AIM OF THE TASK:
For each line below that contains the word "listener", make a copy.

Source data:
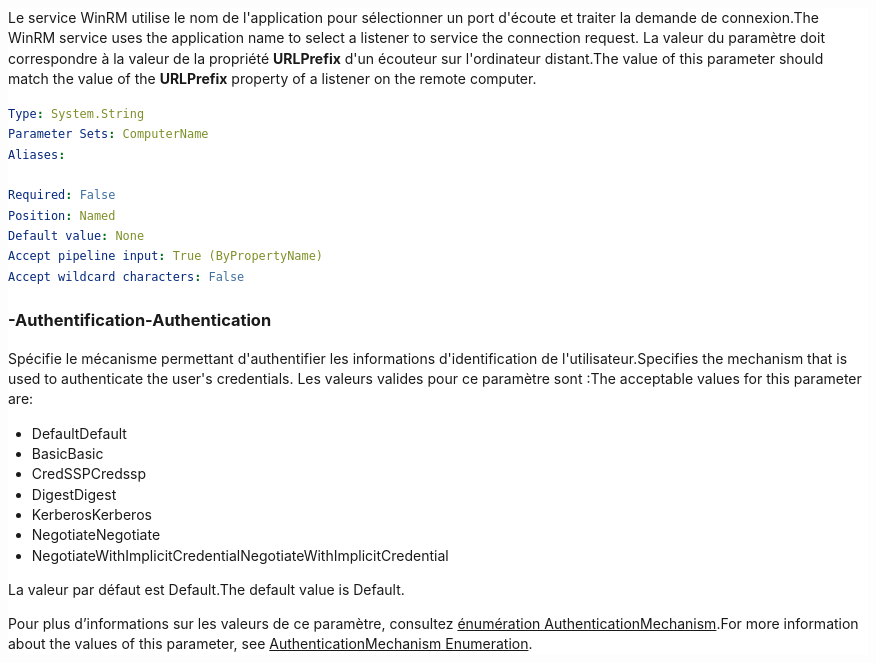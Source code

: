 <span data-ttu-id="2e58c-216">Le service WinRM utilise le nom de l'application pour sélectionner un port d'écoute et traiter la demande de connexion.</span><span class="sxs-lookup"><span data-stu-id="2e58c-216">The WinRM service uses the application name to select a listener to service the connection request.</span></span>
<span data-ttu-id="2e58c-217">La valeur du paramètre doit correspondre à la valeur de la propriété **URLPrefix** d'un écouteur sur l'ordinateur distant.</span><span class="sxs-lookup"><span data-stu-id="2e58c-217">The value of this parameter should match the value of the **URLPrefix** property of a listener on the remote computer.</span></span>

```yaml
Type: System.String
Parameter Sets: ComputerName
Aliases:

Required: False
Position: Named
Default value: None
Accept pipeline input: True (ByPropertyName)
Accept wildcard characters: False
```

### <span data-ttu-id="2e58c-218">-Authentification</span><span class="sxs-lookup"><span data-stu-id="2e58c-218">-Authentication</span></span>

<span data-ttu-id="2e58c-219">Spécifie le mécanisme permettant d'authentifier les informations d'identification de l'utilisateur.</span><span class="sxs-lookup"><span data-stu-id="2e58c-219">Specifies the mechanism that is used to authenticate the user's credentials.</span></span>
<span data-ttu-id="2e58c-220">Les valeurs valides pour ce paramètre sont :</span><span class="sxs-lookup"><span data-stu-id="2e58c-220">The acceptable values for this parameter are:</span></span>

- <span data-ttu-id="2e58c-221">Default</span><span class="sxs-lookup"><span data-stu-id="2e58c-221">Default</span></span>
- <span data-ttu-id="2e58c-222">Basic</span><span class="sxs-lookup"><span data-stu-id="2e58c-222">Basic</span></span>
- <span data-ttu-id="2e58c-223">CredSSP</span><span class="sxs-lookup"><span data-stu-id="2e58c-223">Credssp</span></span>
- <span data-ttu-id="2e58c-224">Digest</span><span class="sxs-lookup"><span data-stu-id="2e58c-224">Digest</span></span>
- <span data-ttu-id="2e58c-225">Kerberos</span><span class="sxs-lookup"><span data-stu-id="2e58c-225">Kerberos</span></span>
- <span data-ttu-id="2e58c-226">Negotiate</span><span class="sxs-lookup"><span data-stu-id="2e58c-226">Negotiate</span></span>
- <span data-ttu-id="2e58c-227">NegotiateWithImplicitCredential</span><span class="sxs-lookup"><span data-stu-id="2e58c-227">NegotiateWithImplicitCredential</span></span>

<span data-ttu-id="2e58c-228">La valeur par défaut est Default.</span><span class="sxs-lookup"><span data-stu-id="2e58c-228">The default value is Default.</span></span>

<span data-ttu-id="2e58c-229">Pour plus d’informations sur les valeurs de ce paramètre, consultez [énumération AuthenticationMechanism](/dotnet/api/system.management.automation.runspaces.authenticationmechanism).</span><span class="sxs-lookup"><span data-stu-id="2e58c-229">For more information about the values of this parameter, see [AuthenticationMechanism Enumeration](/dotnet/api/system.management.automation.runspaces.authenticationmechanism).</span></span>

FINAL ANSWER:
: <span data-ttu-id="2e58c-216">Le service WinRM utilise le nom de l'application pour sélectionner un port d'écoute et traiter la demande de connexion.</span><span class="sxs-lookup"><span data-stu-id="2e58c-216">The WinRM service uses the application name to select a listener to service the connection request.</span></span>
<span data-ttu-id="2e58c-217">La valeur du paramètre doit correspondre à la valeur de la propriété **URLPrefix** d'un écouteur sur l'ordinateur distant.</span><span class="sxs-lookup"><span data-stu-id="2e58c-217">The value of this parameter should match the value of the **URLPrefix** property of a listener on the remote computer.</span></span>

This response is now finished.